WHAT NEEDS TO BE DONE => Starting at the line with "The transmitter on the rocket is" and going on through the line with "received, demodulated, and", reproduce each line in the records below exactly and nothing more.

*** Block opens ***

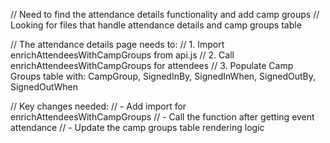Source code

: // Need to find the attendance details functionality and add camp groups
// Looking for files that handle attendance details and camp groups table

// The attendance details page needs to:
// 1. Import enrichAttendeesWithCampGroups from api.js
// 2. Call enrichAttendeesWithCampGroups for attendees
// 3. Populate Camp Groups table with: CampGroup, SignedInBy, SignedInWhen, SignedOutBy, SignedOutWhen

// Key changes needed:
// - Add import for enrichAttendeesWithCampGroups
// - Call the function after getting event attendance
// - Update the camp groups table rendering logic
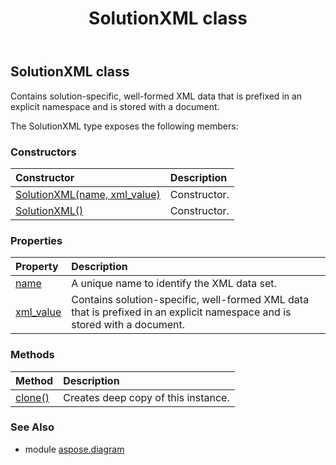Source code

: ﻿---
title: SolutionXML class
second_title: Aspose.Diagram for Python via .NET API References
description: 
type: docs
weight: 2130
url: /python-net/aspose.diagram/solutionxml/
is_root: false
---

## SolutionXML class

Contains solution-specific, well-formed XML data that is prefixed in an explicit namespace and is stored with a document.



The SolutionXML type exposes the following members:

### Constructors
| Constructor | Description |
| :- | :- |
| [SolutionXML(name, xml_value)](/diagram/python-net/aspose.diagram/solutionxml/__init__/#str-str) | Constructor. |
| [SolutionXML()](/diagram/python-net/aspose.diagram/solutionxml/__init__/#) | Constructor. |


### Properties
| Property | Description |
| :- | :- |
| [name](/diagram/python-net/aspose.diagram/solutionxml/name) | A unique name to identify the XML data set. |
| [xml_value](/diagram/python-net/aspose.diagram/solutionxml/xml_value) | Contains solution-specific, well-formed XML data that is prefixed in an explicit namespace and is stored with a document. |


### Methods
| Method | Description |
| :- | :- |
| [clone()](/diagram/python-net/aspose.diagram/solutionxml/clone/#) | Creates deep copy of this instance. |


### See Also

* module [aspose.diagram](../)
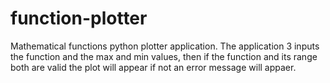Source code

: # function-plotter
Mathematical functions python plotter application. The application 3 inputs the function and the max and min values, then if the function and its range both are valid the plot will appear if not an error message will appaer.
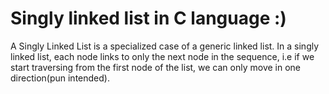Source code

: # Singly linked list in C language :)

A Singly Linked List is a specialized case of a generic linked list. In a singly linked list, each node links to only the next node in the sequence, i.e if we start traversing from the first node of the list, we can only move in one direction(pun intended).
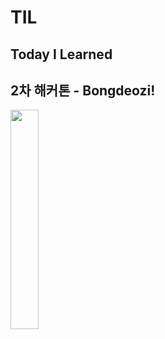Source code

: # TIL
## Today I Learned 

## 2차 해커톤 - Bongdeozi!

<img src="/Heckaton/2차 해커톤 - 봉더지/Reference/BongDeoGee.gif" width="30%" height="30%"></img>
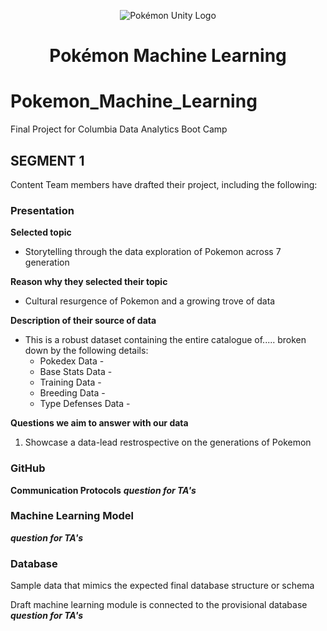 <p align="center">
  <img alt="Pokémon Unity Logo" src="https://user-images.githubusercontent.com/75700317/123180782-f99e2180-d459-11eb-9767-ebd980a2a306.png" />
  <h1 align="center">Pokémon Machine Learning</h1>
  <p align="center">


# Pokemon_Machine_Learning
Final Project for Columbia Data Analytics Boot Camp

## SEGMENT 1 	 	 		
Content
Team members have drafted their project, including the following:					

### __Presentation__
**Selected topic**
 - Storytelling through the data exploration of Pokemon across 7 generation 

**Reason why they selected their topic**
- Cultural resurgence of Pokemon and a growing trove of data

**Description of their source of data**
- This is a robust dataset containing the entire catalogue of..... broken down by the following details:
  - Pokedex Data - 
  - Base Stats Data - 
  - Training Data - 
  - Breeding Data - 
  - Type Defenses Data - 


**Questions we aim to answer with our data**					
1. Showcase a data-lead restrospective on the generations of Pokemon 


### __GitHub__
**Communication Protocols** 
***question for TA's***

### Machine Learning Model
***question for TA's***


### Database

Sample data that mimics the expected final database structure or schema



Draft machine learning module is connected to the provisional database
***question for TA's***











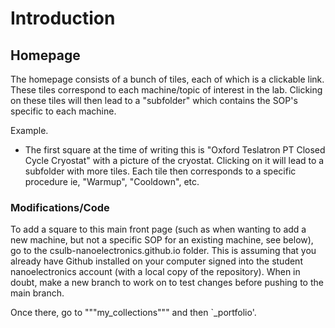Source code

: # Introduction 

## Homepage 
The homepage consists of a bunch of tiles, each of which is a clickable link. These tiles correspond to each machine/topic of interest in the lab. Clicking on these tiles will then lead to a "subfolder" which contains the SOP's specific to each machine. 

Example. 
- The first square at the time of writing this is "Oxford Teslatron PT Closed Cycle Cryostat" with a picture of the cryostat. Clicking on it will lead to a subfolder with more tiles. Each tile then corresponds to a specific procedure ie, "Warmup", "Cooldown", etc. 

### Modifications/Code 
To add a square to this main front page (such as when wanting to add a new machine, but not a specific SOP for an existing machine, see below), go to the csulb-nanoelectronics.github.io folder. This is assuming that you already have Github installed on your computer signed into the student nanoelectronics account (with a local copy of the repository). When in doubt, make a new branch to work on to test changes before pushing to the main branch. 

Once there, go to """my_collections""" and then `_portfolio'. 

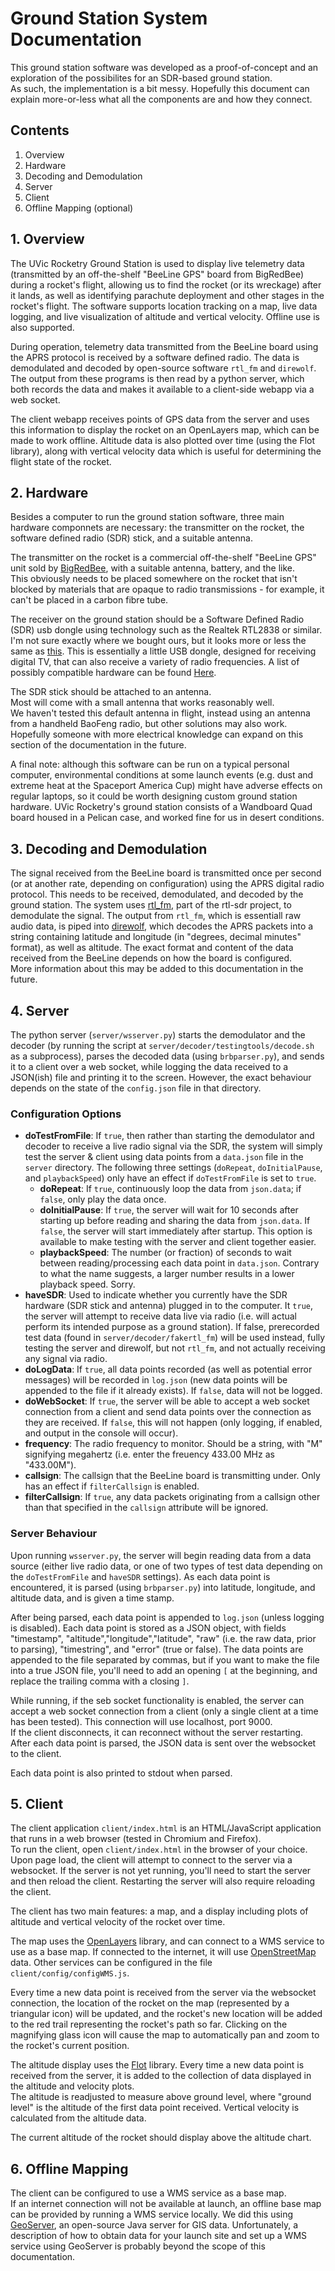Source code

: # Ground Station System Documentation

This ground station software was developed as a proof-of-concept and 
an exploration of the possibilites for an SDR-based ground station.  
As such, the implementation is a bit messy.  Hopefully this
document can explain more-or-less what all the components are and how 
they connect.

## Contents
 1. Overview
 2. Hardware
 3. Decoding and Demodulation
 4. Server
 5. Client
 6. Offline Mapping (optional)

## 1. Overview

The UVic Rocketry Ground Station is used to display live telemetry 
data (transmitted by an off-the-shelf "BeeLine GPS" board from BigRedBee) 
during a rocket's flight, allowing us to find the rocket
(or its wreckage) after it lands, as well as identifying parachute 
deployment and other stages in the rocket's flight.  The software 
supports location tracking on a map, live data logging, and
live visualization of altitude and vertical velocity.  Offline use is 
also supported.

During operation, telemetry data transmitted from the BeeLine board 
using the APRS protocol is received by a software defined radio.  The 
data is demodulated and decoded by open-source software
`rtl_fm` and `direwolf`.  The output from these programs is then 
read by a python server, which
both records the data and makes it available to a client-side webapp 
via a web socket.

The client webapp receives points of GPS data from the 
server and uses this information to
display the rocket on an OpenLayers map, which can be made to 
work offline.  Altitude data is also plotted over time (using the 
Flot library), along with vertical velocity data which
is useful for determining the flight state of the rocket.

## 2. Hardware

Besides a computer to run the ground station software, three main 
hardware componnets are necessary: the transmitter on the rocket, the 
software defined radio (SDR) stick, and a suitable antenna.

The transmitter on the rocket is a commercial off-the-shelf "BeeLine GPS" unit
sold by [BigRedBee](http://www.bigredbee.com/), with a suitable antenna, 
battery, and the like.  
This obviously needs to be placed somewhere on the rocket that isn't blocked by 
materials that are opaque to radio transmissions - for example, it can't 
be placed in a carbon fibre tube.

The receiver on the ground station should be a Software Defined Radio (SDR) 
usb dongle using technology such as the Realtek RTL2838 or similar.  I'm not
sure exactly where we bought ours, but it looks more or less the same as
[this](https://www.amazon.ca/RTL-SDR-Realtek-Upgrade-version-RTL2832U/dp/B00WBOOX38/ref=pd_lpo_vtph_23_lp_tr_t_2/146-0166966-8330406?_encoding=UTF8&psc=1&refRID=RYMK6VN6XV3Y26K2YEC5).
This is essentially a little USB dongle, designed for receiving digital TV, 
that can also receive a variety of radio frequencies.
A list of possibly compatible hardware can be found 
[Here](http://www.rtlsdr.com/2012/04/rtlsdr-compatibility-list/).  

The SDR stick should be attached to an antenna.  
Most will come with a small antenna that works reasonably well.  
We haven't tested this default antenna in flight, 
instead using an antenna from a handheld BaoFeng radio, but other 
solutions may also work.  Hopefully someone with more electrical knowledge can
expand on this section of the documentation in the future.

A final note: although this software can be run on a typical personal computer, 
environmental conditions at some launch events (e.g. dust and extreme heat at 
the Spaceport America Cup) might have adverse effects on
regular laptops, so it could be worth designing custom ground station hardware.  UVic Rocketry's ground station consists of a Wandboard Quad board 
housed in a Pelican case, and worked fine for us in desert conditions.

## 3. Decoding and Demodulation

The signal received from the BeeLine board is transmitted once per 
second (or at another rate, depending on configuration) using the APRS digital 
radio protocol.  This needs to be received, demodulated, and
decoded by the ground station. The system uses 
[rtl\_fm](http://kmkeen.com/rtl-demod-guide/), part of the 
rtl-sdr project, to demodulate the signal.  The output from `rtl_fm`, 
which is essentiall raw audio data, is piped into 
[direwolf](https://github.com/wb2osz/direwolf), which decodes the APRS packets 
into a string containing latitude and longitude (in "degrees, decimal minutes" 
format), as well as altitude.  The exact format and content of the 
data received from the BeeLine depends on how the board is configured.  
More information about this may be added to this documentation in the future.

## 4. Server

The python server (`server/wsserver.py`) starts the demodulator and the 
decoder (by running the script at `server/decoder/testingtools/decode.sh` 
as a subprocess), parses the decoded data (using `brbparser.py`), and sends it 
to a client over a web socket, while logging the data received to a JSON(ish) 
file and printing it to the screen.  However, the exact behaviour 
depends on the state of the `config.json` file in that directory.

### Configuration Options

- **doTestFromFile**: If `true`, then rather than starting the demodulator and decoder to receive a live
radio signal via the SDR, the system will simply test the server & client using data points from a 
`data.json` file in the `server` directory.  The following three settings (`doRepeat`, `doInitialPause`,
and `playbackSpeed`) only have an effect if `doTestFromFile` is set to `true`.
  + **doRepeat**: If `true`, continuously loop the data from `json.data`; if `false`, only play the data 
once.
  + **doInitialPause**: If `true`, the server will wait for 10 seconds after starting up before reading and
sharing the data from `json.data`.  If `false`, the server will start immediately after startup.  This
option is available to make testing with the server and client together easier.
  + **playbackSpeed**: The number (or fraction) of seconds to wait between reading/processing each data
point in `data.json`.  Contrary to what the name suggests, a larger number results in a lower playback
speed.  Sorry.
- **haveSDR**: Used to indicate whether you currently have the SDR hardware (SDR stick and antenna)
plugged in to the computer.  It `true`, the server will attempt to receive data live via radio (i.e.
will actual perform its intended purpose as a ground station).  If false,
prerecorded test data (found in `server/decoder/fakertl_fm`) will be used instead, fully testing the
server and direwolf, but not `rtl_fm`, and not actually receiving any signal via radio.
- **doLogData**: If `true`, all data points recorded (as well as potential error messages) will be recorded
in `log.json` (new data points will be appended to the file if it already exists).  If `false`, data will
not be logged.
- **doWebSocket**: If `true`, the server will be able to accept a web socket connection from a client and
send data points over the connection as they are received.  If `false`, this will not happen (only logging,
if enabled, and output in the console will occur).
- **frequency**: The radio frequency to monitor.  Should be a string, with "M" signifying megahertz (i.e.
enter the freuency 433.00 MHz as "433.00M").
- **callsign**: The callsign that the BeeLine board is transmitting under.  Only has an effect if 
`filterCallsign` is enabled.
- **filterCallsign**: If `true`, any data packets originating from a callsign other than that specified
in the `callsign` attribute will be ignored.

### Server Behaviour

Upon running `wsserver.py`, the server will begin reading data from a 
data source (either live radio data, or one of two types of test data 
depending on the `doTestFromFile` and `haveSDR` settings). As
each data point is encountered, it is parsed (using `brbparser.py`) into 
latitude, longitude, and altitude data, and is given a time stamp.  

After being parsed, each data point is appended to `log.json` 
(unless logging is disabled).  Each data point is stored as a JSON object, 
with fields "timestamp", "altitude","longitude","latitude", 
"raw" (i.e. the raw data, prior to parsing), "timestring", and 
"error" (true or false).  The data points are appended to the 
file separated by commas, but if you want to make the file into a 
true JSON file, you'll need to add an opening `[` at the beginning, and 
replace the trailing comma with a closing `]`.

While running, if the seb socket functionality is enabled, the server 
can accept a web socket connection from a client (only a single client at 
a time has been tested).  This connection will use localhost, port 9000.  
If the client disconnects, it can reconnect without the server restarting.  
After each data point is parsed, the JSON data is sent over the websocket 
to the client.

Each data point is also printed to stdout when parsed.


## 5. Client

The client application `client/index.html` is an HTML/JavaScript 
application that runs in a web browser (tested in Chromium and Firefox).  
To run the client, open `client/index.html` in the browser of your choice.  
Upon page load, the client will attempt to connect to the server
via a websocket.  If the server is not yet running, you'll need to start 
the server and then reload the client.  Restarting the server will also 
require reloading the client.

The client has two main features: a map, and a display including plots of 
altitude and vertical velocity of the rocket over time.

The map uses the [OpenLayers](https://openlayers.org/) library, and can 
connect to a WMS service to use as a base map.  If
connected to the internet, it will use 
[OpenStreetMap](https://www.openstreetmap.org) data. Other 
services can be configured in the file `client/config/configWMS.js`.

Every time a new data point is received from the server via the 
websocket connection, the location of the rocket on the map 
(represented by a triangular icon) will be updated, and the rocket's new 
location will be added to the red trail representing the rocket's path so far.  Clicking on the magnifying glass icon will cause the map to automatically 
pan and zoom to the rocket's current position.

The altitude display uses the [Flot](http://www.flotcharts.org/) library. 
Every time a new data point is received from the server, it is added to the 
collection of data displayed in the altitude and velocity plots.  
The altitude is readjusted to measure above ground level, where "ground level" 
is the altitude of the first data point received. 
Vertical velocity is calculated from the altitude data.

The current altitude of the rocket should display above the 
altitude chart.

## 6. Offline Mapping

The client can be configured to use a WMS service as a base map.  
If an internet connection will not be
available at launch, an offline base map can be provided by running a 
WMS service locally.  We did this using [GeoServer](http://geoserver.org/), 
an open-source Java server for GIS data.  Unfortunately, 
a description of how to obtain data for your launch site and set up a 
WMS service using GeoServer is probably beyond the scope of this documentation.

*** Block closes ***

ANSWER SPACE =>
The transmitter on the rocket is a commercial off-the-shelf "BeeLine GPS" unit
sold by [BigRedBee](http://www.bigredbee.com/), with a suitable antenna, 
battery, and the like.  
This obviously needs to be placed somewhere on the rocket that isn't blocked by 
materials that are opaque to radio transmissions - for example, it can't 
be placed in a carbon fibre tube.

The receiver on the ground station should be a Software Defined Radio (SDR) 
usb dongle using technology such as the Realtek RTL2838 or similar.  I'm not
sure exactly where we bought ours, but it looks more or less the same as
[this](https://www.amazon.ca/RTL-SDR-Realtek-Upgrade-version-RTL2832U/dp/B00WBOOX38/ref=pd_lpo_vtph_23_lp_tr_t_2/146-0166966-8330406?_encoding=UTF8&psc=1&refRID=RYMK6VN6XV3Y26K2YEC5).
This is essentially a little USB dongle, designed for receiving digital TV, 
that can also receive a variety of radio frequencies.
A list of possibly compatible hardware can be found 
[Here](http://www.rtlsdr.com/2012/04/rtlsdr-compatibility-list/).  

The SDR stick should be attached to an antenna.  
Most will come with a small antenna that works reasonably well.  
We haven't tested this default antenna in flight, 
instead using an antenna from a handheld BaoFeng radio, but other 
solutions may also work.  Hopefully someone with more electrical knowledge can
expand on this section of the documentation in the future.

A final note: although this software can be run on a typical personal computer, 
environmental conditions at some launch events (e.g. dust and extreme heat at 
the Spaceport America Cup) might have adverse effects on
regular laptops, so it could be worth designing custom ground station hardware.  UVic Rocketry's ground station consists of a Wandboard Quad board 
housed in a Pelican case, and worked fine for us in desert conditions.

## 3. Decoding and Demodulation

The signal received from the BeeLine board is transmitted once per 
second (or at another rate, depending on configuration) using the APRS digital 
radio protocol.  This needs to be received, demodulated, and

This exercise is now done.